Immediately after I posted the exit recommendation yesterday for QID the market made a mini upward explosion. My inkling of that possibility was part of what prompted me to suggest getting out right away. The result of that fast rally was that it would have been nearly impossible for anyone to get out of the trade at the price I posted as the exit price yesterday. I already moved that listed exit price down a bit yesterday, but I am going to move it down a little more to more accurately reflect the actual price any blog followers woulda coulda exited at. So, I will move the exit price to 42.50 which is the midrange price from the high to low of the last hour yesterday after I posted. I have reflected this in the "closed trades" list on the blog, which now shows a 2.19% loss as opposed to a 1% loss.
For future reference, any part time traders, etc. who cannot or did not exit a trade during the day if that was my suggestion, I always suggest just placing a market order for the next morning to sell at the open. In the current market environment this will often result in getting out at a significantly different price than the posted blog exit due to high volatility and large average gap sizes.

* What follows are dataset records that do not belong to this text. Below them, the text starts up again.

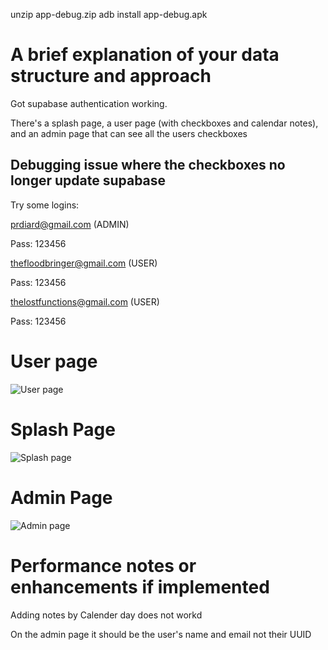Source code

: unzip app-debug.zip
adb install app-debug.apk

# A brief explanation of your data structure and approach

Got supabase authentication working. 

There's a splash page, a user page (with checkboxes and calendar notes), and an admin page that can see all the users checkboxes

## Debugging issue where the checkboxes no longer update supabase

Try some logins:

prdiard@gmail.com (ADMIN)

Pass: 123456


thefloodbringer@gmail.com (USER)

Pass: 123456


thelostfunctions@gmail.com (USER)

Pass: 123456


# User page
![User page](Screenshot1.jpg)
# Splash Page
![Splash page](Screenshot3.jpg)
# Admin Page
![Admin page](Screenshot2.jpg)

# Performance notes or enhancements if implemented

Adding notes by Calender day does not workd

On the admin page it should be the user's name and email not their UUID
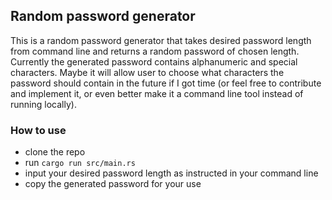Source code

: ## Random password generator

This is a random password generator that takes desired password length from command line and returns a random password of chosen length. Currently the generated password contains alphanumeric and special characters. Maybe it will allow user to choose what characters the password should contain in the future if I got time (or feel free to contribute and implement it, or even better make it a command line tool instead of running locally).

### How to use
- clone the repo
- run `cargo run src/main.rs`
- input your desired password length as instructed in your command line
- copy the generated password for your use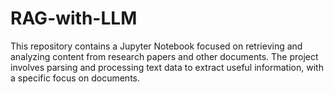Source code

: # RAG-with-LLM
This repository contains a Jupyter Notebook focused on retrieving and analyzing content from research papers and other documents. The project involves parsing and processing text data to extract useful information, with a specific focus on documents.
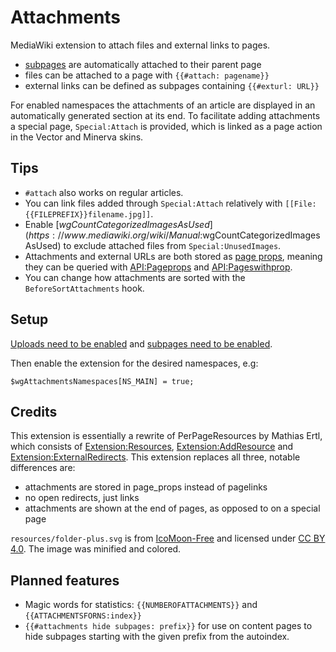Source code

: # Attachments

MediaWiki extension to attach files and external links to pages.

* [subpages](https://www.mediawiki.org/wiki/Help:Subpages) are automatically attached to their parent page
* files can be attached to a page with `{{#attach: pagename}}`
* external links can be defined as subpages containing `{{#exturl: URL}}`

For enabled namespaces the attachments of an article are displayed in an automatically generated section at its end. To facilitate adding attachments a special page, `Special:Attach` is provided, which is linked as a page action in the Vector and Minerva skins.

## Tips

* `#attach` also works on regular articles.
* You can link files added through `Special:Attach` relatively with `[[File:{{FILEPREFIX}}filename.jpg]]`.
* Enable [$wgCountCategorizedImagesAsUsed](https://www.mediawiki.org/wiki/Manual:$wgCountCategorizedImagesAsUsed) to exclude attached files from `Special:UnusedImages`.
* Attachments and external URLs are both stored as [page props](https://www.mediawiki.org/wiki/Manual:Page_props_table), meaning they can be queried with [API:Pageprops](https://www.mediawiki.org/wiki/API:Pageprops) and [API:Pageswithprop](https://www.mediawiki.org/wiki/API:Pageswithprop).
* You can change how attachments are sorted with the `BeforeSortAttachments` hook.

## Setup

[Uploads need to be enabled](https://www.mediawiki.org/wiki/Manual:Configuring_file_uploads#Setting_uploads_on/off) and [subpages need to be enabled](https://www.mediawiki.org/wiki/Manual:LocalSettings.php#Enabling_subpages).

Then enable the extension for the desired namespaces, e.g:

	$wgAttachmentsNamespaces[NS_MAIN] = true;

## Credits

This extension is essentially a rewrite of PerPageResources by Mathias Ertl, which consists of [Extension:Resources](https://fs.fsinf.at/wiki/Resources), [Extension:AddResource](https://fs.fsinf.at/wiki/AddResource) and [Extension:ExternalRedirects](https://github.com/mathiasertl/ExternalRedirects). This extension replaces all three, notable differences are:

* attachments are stored in page\_props instead of pagelinks
* no open redirects, just links
* attachments are shown at the end of pages, as opposed to on a special page

`resources/folder-plus.svg` is from [IcoMoon-Free](https://github.com/Keyamoon/IcoMoon-Free) and licensed under [CC BY 4.0](http://creativecommons.org/licenses/by/4.0/). The image was minified and colored.

## Planned features

* Magic words for statistics: `{{NUMBEROFATTACHMENTS}}` and `{{ATTACHMENTSFORNS:index}}`
* `{{#attachments hide subpages: prefix}}` for use on content pages to hide subpages starting with the given prefix from the autoindex.

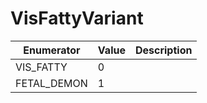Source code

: # VisFattyVariant

| Enumerator   | Value | Description |
| ------------ | ----- | ----------- |
| VIS\_FATTY   | 0     |             |
| FETAL\_DEMON | 1     |             |

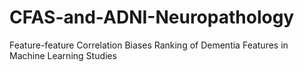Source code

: # CFAS-and-ADNI-Neuropathology
Feature-feature Correlation Biases Ranking of Dementia Features in Machine Learning Studies
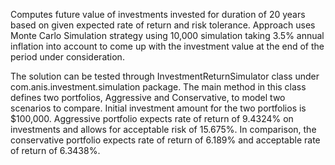 Computes future value of investments invested for duration of 20 years based on given expected rate of return and risk tolerance. Approach uses Monte Carlo Simulation strategy using 10,000 simulation taking 3.5% annual inflation into account to come up with the investment value at the end of the period under consideration.

The solution can be tested through InvestmentReturnSimulator class under com.anis.investment.simulation package. The main method
in this class defines two portfolios, Aggressive and Conservative, to model two scenarios to compare. Initial investment amount
for the two portfolios is $100,000. Aggressive portfolio expects rate of return of 9.4324% on investments and allows for 
acceptable risk of 15.675%. In comparison, the conservative portfolio expects rate of return of 6.189% and acceptable rate of return of 6.3438%.






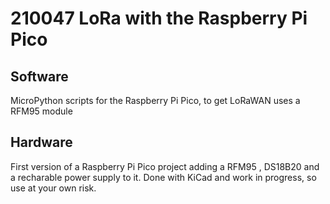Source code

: # 210047 LoRa with the Raspberry Pi Pico

## Software

 MicroPython scripts for the Raspberry Pi Pico, to get LoRaWAN
 uses a RFM95 module 

## Hardware 
 First version of a Raspberry Pi Pico project adding a RFM95 , DS18B20 and a recharable power supply to it.
 Done with KiCad and work in progress, so use at your own risk.
 
 


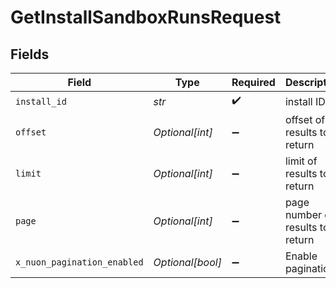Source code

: # GetInstallSandboxRunsRequest


## Fields

| Field                            | Type                             | Required                         | Description                      |
| -------------------------------- | -------------------------------- | -------------------------------- | -------------------------------- |
| `install_id`                     | *str*                            | :heavy_check_mark:               | install ID                       |
| `offset`                         | *Optional[int]*                  | :heavy_minus_sign:               | offset of results to return      |
| `limit`                          | *Optional[int]*                  | :heavy_minus_sign:               | limit of results to return       |
| `page`                           | *Optional[int]*                  | :heavy_minus_sign:               | page number of results to return |
| `x_nuon_pagination_enabled`      | *Optional[bool]*                 | :heavy_minus_sign:               | Enable pagination                |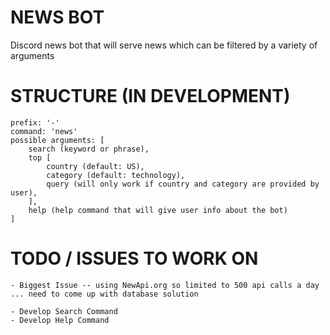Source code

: # NEWS BOT
Discord news bot that will serve news which can be filtered by a variety of arguments

# STRUCTURE (IN DEVELOPMENT) 
    prefix: '-'
    command: 'news'
    possible arguments: [
        search (keyword or phrase),     
        top [
            country (default: US),
            category (default: technology),
            query (will only work if country and category are provided by user),
        ],
        help (help command that will give user info about the bot)
    ]

# TODO / ISSUES TO WORK ON 
    - Biggest Issue -- using NewApi.org so limited to 500 api calls a day ... need to come up with database solution

    - Develop Search Command
    - Develop Help Command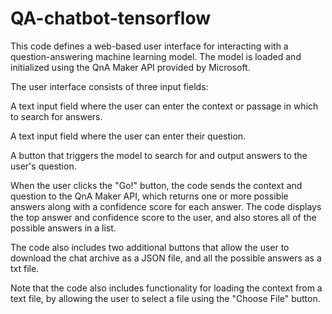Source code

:# QA-chatbot-tensorflow

This code defines a web-based user interface for interacting with a question-answering machine learning model. The model is loaded and initialized using the QnA Maker API provided by Microsoft.

The user interface consists of three input fields:

A text input field where the user can enter the context or passage in which to search for answers.

A text input field where the user can enter their question.

A button that triggers the model to search for and output answers to the user's question.

When the user clicks the "Go!" button, the code sends the context and question to the QnA Maker API, which returns one or more possible answers along with a confidence score for each answer. The code displays the top answer and confidence score to the user, and also stores all of the possible answers in a list.

The code also includes two additional buttons that allow the user to download the chat archive as a JSON file, and all the possible answers as a txt file.

Note that the code also includes functionality for loading the context from a text file, by allowing the user to select a file using the "Choose File" button.
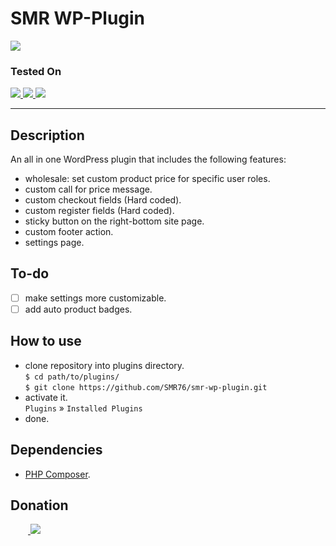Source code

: 
# SMR WP-Plugin
<img src="https://img.shields.io/badge/version-1.0.0-37c248"><br>

### Tested On

<a href="https://www.php.net/releases/v7_4_0.php">
    <img src="https://img.shields.io/badge/PHP-v5.3.0-777BB4?logo=PHP&logoColor=white">
</a>
<a href="https://wordpress.org/download/releases/">
    <img src="https://img.shields.io/badge/Wordpress-v7.4.0-0073aa?logo=wordpress">
</a>
<a href="https://developer.woocommerce.com/releases/">
    <img src="https://img.shields.io/badge/WooComerce-v5.3.0-96588A?logo=WooCommerce&logoColor=white">
</a>

---

## Description 

An all in one WordPress plugin that includes the following features: 

- wholesale: set custom product price for specific user roles.
- custom call for price message.
- custom checkout fields (Hard coded).
- custom register fields (Hard coded).
- sticky button on the right-bottom site page.
- custom footer action.
- settings page.
  
## To-do

- [ ] make settings more customizable.
- [ ] add auto product badges.

## How to use
- clone repository into plugins directory.<br>
    `$ cd path/to/plugins/`<br>
    `$ git clone https://github.com/SMR76/smr-wp-plugin.git`
- activate it.<br>
    `Plugins` &raquo; `Installed Plugins`
- done.

## Dependencies
- [PHP Composer](https://getcomposer.org/download/).

## Donation

&emsp;&emsp;<a href="https://www.blockchain.com/bch/address/bitcoincash:qrnwtxsk79kv6mt2hv8zdxy3phkqpkmcxgjzqktwa3">
    <img src="https://img.shields.io/badge/BCH-Donate-f0992e?logo=BitcoinCash&logoColor=f0992e">
</a>
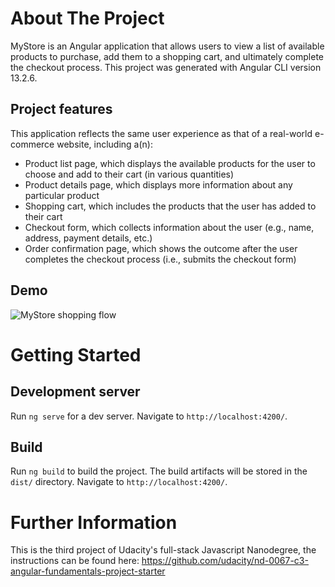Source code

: # About The Project

MyStore is an Angular application that allows users to view a list of available products to purchase, add them to a shopping cart, and ultimately complete the checkout process.
This project was generated with Angular CLI version 13.2.6.

## Project features
This application reflects the same user experience as that of a real-world e-commerce website, including a(n):

* Product list page, which displays the available products for the user to choose and add to their cart (in various quantities)
* Product details page, which displays more information about any particular product
* Shopping cart, which includes the products that the user has added to their cart
* Checkout form, which collects information about the user (e.g., name, address, payment details, etc.)
* Order confirmation page, which shows the outcome after the user completes the checkout process (i.e., submits the checkout form)

## Demo

![MyStore shopping flow](shoppingflow.gif)

# Getting Started


## Development server

Run `ng serve` for a dev server. Navigate to `http://localhost:4200/`. 

## Build

Run `ng build` to build the project. The build artifacts will be stored in the `dist/` directory. Navigate to `http://localhost:4200/`. 



# Further Information

This is the third project of Udacity's full-stack Javascript Nanodegree, the instructions can be found here: https://github.com/udacity/nd-0067-c3-angular-fundamentals-project-starter
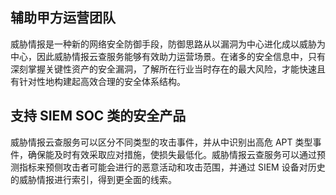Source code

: ## 辅助甲方运营团队
威胁情报是一种新的网络安全防御手段，防御思路从以漏洞为中心进化成以威胁为中心，因此威胁情报云查服务能够有效助力运营场景。在诸多的安全信息中，只有深刻掌握关键性资产的安全漏洞，了解所在行业当时存在的最大风险，才能快速且有针对性地构建起高效合理的安全体系结构。

## 支持 SIEM SOC 类的安全产品
威胁情报云查服务可以区分不同类型的攻击事件，并从中识别出高危 APT 类型事件，确保能及时有效采取应对措施，使损失最低化。威胁情报云查服务可以通过预测指标来预侧攻击者可能会进行的恶意活动和攻击范围，并通过 SIEM 设备对历史的威胁情报进行索引，得到更全面的线索。
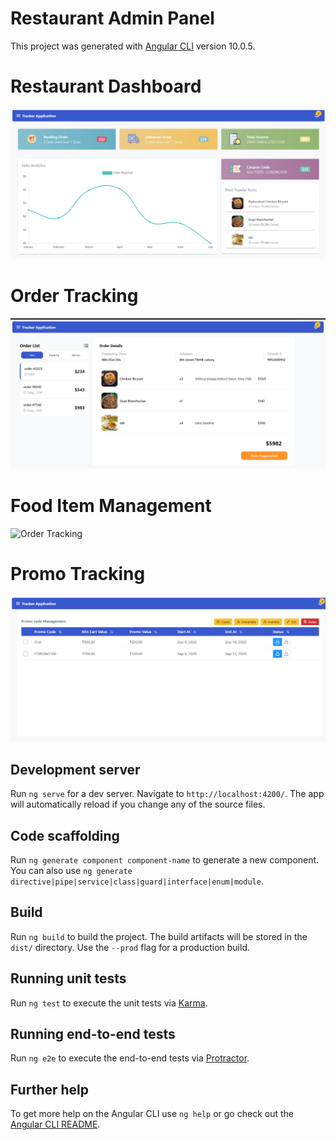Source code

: # Restaurant Admin Panel

This project was generated with [Angular CLI](https://github.com/angular/angular-cli) version 10.0.5.

# Restaurant Dashboard
![Restaurant Dashboard](https://github.com/dineshk033/restaurant-admin/blob/master/src/assets/Dashboard.PNG)

# Order Tracking
![Order Tracking](https://github.com/dineshk033/restaurant-admin/blob/master/src/assets/order.PNG)

# Food Item Management
![Order Tracking](https://github.com/dineshk033/restaurant-admin/blob/master/src/assets/itme.PNG)

# Promo Tracking
![Order Tracking](https://github.com/dineshk033/restaurant-admin/blob/master/src/assets/promo.PNG)

## Development server

Run `ng serve` for a dev server. Navigate to `http://localhost:4200/`. The app will automatically reload if you change any of the source files.

## Code scaffolding

Run `ng generate component component-name` to generate a new component. You can also use `ng generate directive|pipe|service|class|guard|interface|enum|module`.

## Build

Run `ng build` to build the project. The build artifacts will be stored in the `dist/` directory. Use the `--prod` flag for a production build.

## Running unit tests

Run `ng test` to execute the unit tests via [Karma](https://karma-runner.github.io).

## Running end-to-end tests

Run `ng e2e` to execute the end-to-end tests via [Protractor](http://www.protractortest.org/).

## Further help

To get more help on the Angular CLI use `ng help` or go check out the [Angular CLI README](https://github.com/angular/angular-cli/blob/master/README.md).

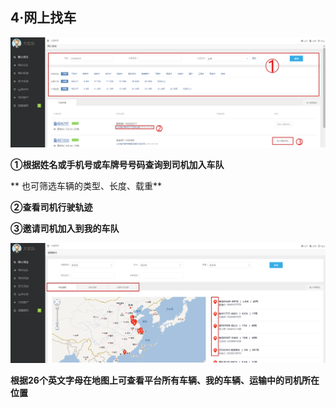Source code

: ## **4·网上找车**

![](/assets/QQ截图20160919092438.png)

**①根据姓名或手机号或车牌号号码查询到司机加入车队**

**   也可筛选车辆的类型、长度、载重**

**②查看司机行驶轨迹**

**③邀请司机加入到我的车队**

![](/assets/QQ截图20160920135908.png)

**根据26个英文字母在地图上可查看平台所有车辆、我的车辆、运输中的司机所在位置**

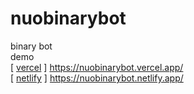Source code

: # nuobinarybot
binary bot<br/>
demo <br/>
[ [vercel](https://nuobinarybot.vercel.app/) ] https://nuobinarybot.vercel.app/<br/>
[ [netlify](https://nuobinarybot.netlify.app/) ] https://nuobinarybot.netlify.app/
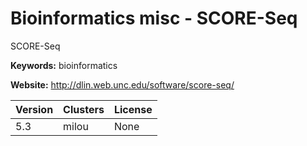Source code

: # Bioinformatics misc - SCORE-Seq

SCORE-Seq

**Keywords:** bioinformatics

**Website:** <http://dlin.web.unc.edu/software/score-seq/>

| Version | Clusters | License |
| ------- | -------- | ------- |
| 5.3 | milou | None |
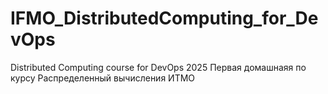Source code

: # IFMO_DistributedComputing_for_DevOps
Distributed Computing course for DevOps 2025
Первая домашнаяя по курсу Распределенный вычисления ИТМО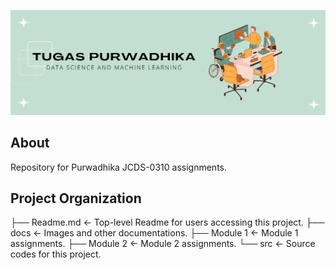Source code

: ![header](docs/header.png)

## About
Repository for Purwadhika JCDS-0310 assignments.

## Project Organization

├── Readme.md          <- Top-level Readme for users accessing this project.
├── docs               <- Images and other documentations.
├── Module 1           <- Module 1 assignments.
├── Module 2           <- Module 2 assignments.
└── src                <- Source codes for this project.
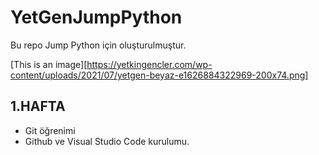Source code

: # YetGenJumpPython
Bu repo Jump Python için oluşturulmuştur.

[This is an image][https://yetkingencler.com/wp-content/uploads/2021/07/yetgen-beyaz-e1626884322969-200x74.png]

## 1.HAFTA
- Git öğrenimi
- Github ve Visual Studio Code kurulumu.
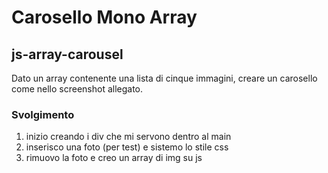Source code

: Carosello Mono Array
===

## js-array-carousel

Dato un array contenente una lista di cinque immagini, creare un carosello come nello screenshot allegato.

### Svolgimento

1. inizio creando i div che mi servono dentro al main
1. inserisco una foto (per test) e sistemo lo stile css
1. rimuovo la foto e creo un array di img su js
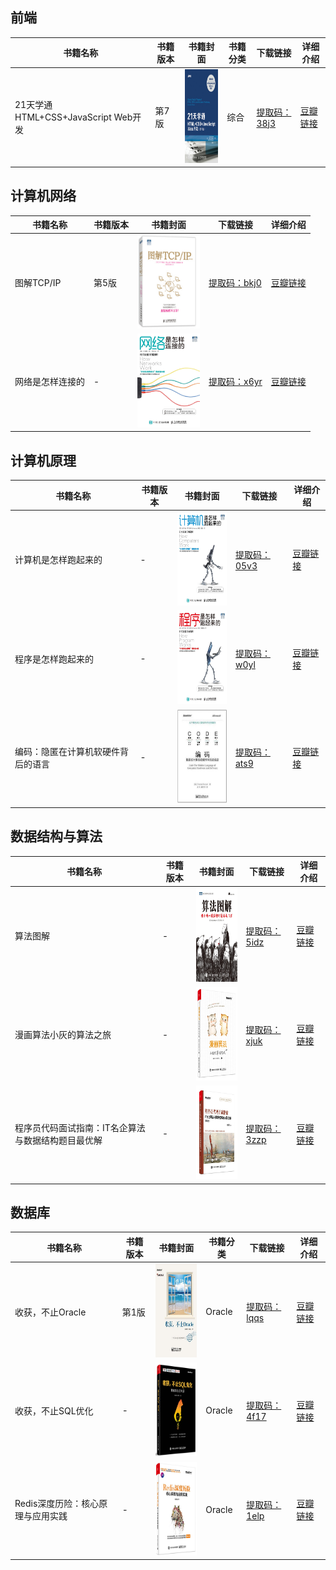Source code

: 

## 前端

|书籍名称|书籍版本|书籍封面|书籍分类|下载链接|详细介绍|
|-|-|-|-|-|-|
|21天学通HTML+CSS+JavaScript Web开发|第7版|<img src="picture/202102241347.jpg" width = "100" height = "150" alt="21天学通HTML+CSS+JavaScript Web开发" align=center/>|综合|[提取码：38j3](https://pan.baidu.com/s/19Ys6k-GnrSRl6a8_BmvoVA)|[豆瓣链接](https://book.douban.com/subject/26960376/)|

## 计算机网络
|书籍名称|书籍版本|书籍封面|下载链接|详细介绍|
|-|-|-|-|-|
|图解TCP/IP|第5版|<img src="picture/202102241402.png" width = "100" height = "150" alt="图解TCP/IP" align=center/>|[提取码：bkj0](https://pan.baidu.com/s/18rbbXVvWJ0mNbmdVCbc85A)|[豆瓣链接](https://book.douban.com/subject/24737674/)|
|网络是怎样连接的|-|<img src="picture/202102241406.jpg" width = "100" height = "150" alt="网络是怎样连接的" align=center/>|[提取码：x6yr](https://pan.baidu.com/s/1ig9GRi9s2kTCL7udgXzOpw)|[豆瓣链接](https://book.douban.com/subject/26941639/)|

## 计算机原理
|书籍名称|书籍版本|书籍封面|下载链接|详细介绍|
|-|-|-|-|-|
|计算机是怎样跑起来的|-|<img src="picture/202102241410.jpg" width = "100" height = "150" alt="计算机是怎样跑起来的" align=center/>|[提取码：05v3](https://pan.baidu.com/s/1e_nUiEwtziWlRrIm4U0JhA)|[豆瓣链接](https://book.douban.com/subject/26397183/)|
|程序是怎样跑起来的|-|<img src="picture/202102241411.jpg" width = "100" height = "150" alt="程序是怎样跑起来的" align=center/>|[提取码：w0yl](https://pan.baidu.com/s/10DG3WLrzYsvLW1e3dZU46A)|[豆瓣链接](https://book.douban.com/subject/26365491/)|
|编码：隐匿在计算机软硬件背后的语言|-|<img src="picture/202102250850.jpg" width = "100" height = "150" alt="编码：隐匿在计算机软硬件背后的语言" align=center/>|[提取码：ats9](https://pan.baidu.com/s/1pXPHtmJU-2LlpaaSeMvNVQ)|[豆瓣链接](https://book.douban.com/subject/4822685/)|


## 数据结构与算法
|书籍名称|书籍版本|书籍封面|下载链接|详细介绍|
|-|-|-|-|-|
|算法图解|-|<img src="picture/202102241420.jpg" width = "100" height = "150" alt="算法图解" align=center/>|[提取码：5idz](https://pan.baidu.com/s/1hgWgore3nCJfo9na8ee-UA)|[豆瓣链接](https://book.douban.com/subject/26979890/)|
|漫画算法小灰的算法之旅|-|<img src="picture/202102241450.jpg" width = "100" height = "150" alt="漫画算法小灰的算法之旅" align=center/>|[提取码：xjuk](https://pan.baidu.com/s/1rtKiGKZsQG_TvX3sg2PJsg)|[豆瓣链接](https://book.douban.com/subject/33420587/)|
|程序员代码面试指南：IT名企算法与数据结构题目最优解|-|<img src="picture/202102250914.jpg" width = "100" height = "150" alt="程序员代码面试指南：IT名企算法与数据结构题目最优解" align=center/>|[提取码：3zzp](https://pan.baidu.com/s/1Pr7luCTgHPSr7sMksBLstA)|[豆瓣链接](https://book.douban.com/subject/30422021/)|



## 数据库
|书籍名称|书籍版本|书籍封面|书籍分类|下载链接|详细介绍|
|-|-|-|-|-|-|
|收获，不止Oracle|第1版|<img src="picture/202102241436.jpg" width = "100" height = "150" alt="收获，不止Oracle" align=center/>|Oracle|[提取码：lqqs](https://pan.baidu.com/s/1jWRAqpzW_4mRyWtMipO_wg)|[豆瓣链接](https://book.douban.com/subject/23857303/)|
|收获，不止SQL优化|-|<img src="picture/202102241447.jpg" width = "100" height = "150" alt="收获，不止SQL优化" align=center/>|Oracle|[提取码：4f17](https://pan.baidu.com/s/1YfqlETjtMJNMu6hTbX8ZUg)|[豆瓣链接](https://book.douban.com/subject/27049048/)|
|Redis深度历险：核心原理与应用实践|-|<img src="picture/202102260924.jpg" width = "100" height = "150" alt="Redis深度历险：核心原理与应用实践" align=center/>|Oracle|[提取码：1elp](https://pan.baidu.com/s/1RtiJeLaK9cVQe2gZGWyz6A)|[豆瓣链接](https://book.douban.com/subject/30386804/)|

Obviously the results could benefit or hurt the results, but I am assuming that over the long run it will kind of average out if you just place a market order to sell the next morning in those cases.
In recent months I have tried to use limit orders as much as possible to avoid this issue. Also, I have tried if possible to make any recommendation changes around the ET lunch hour as that is typically the most stable price period of the market day and any one who is limited to their lunch break for making intraday order changes can hopefully check the blog and make the change during that time.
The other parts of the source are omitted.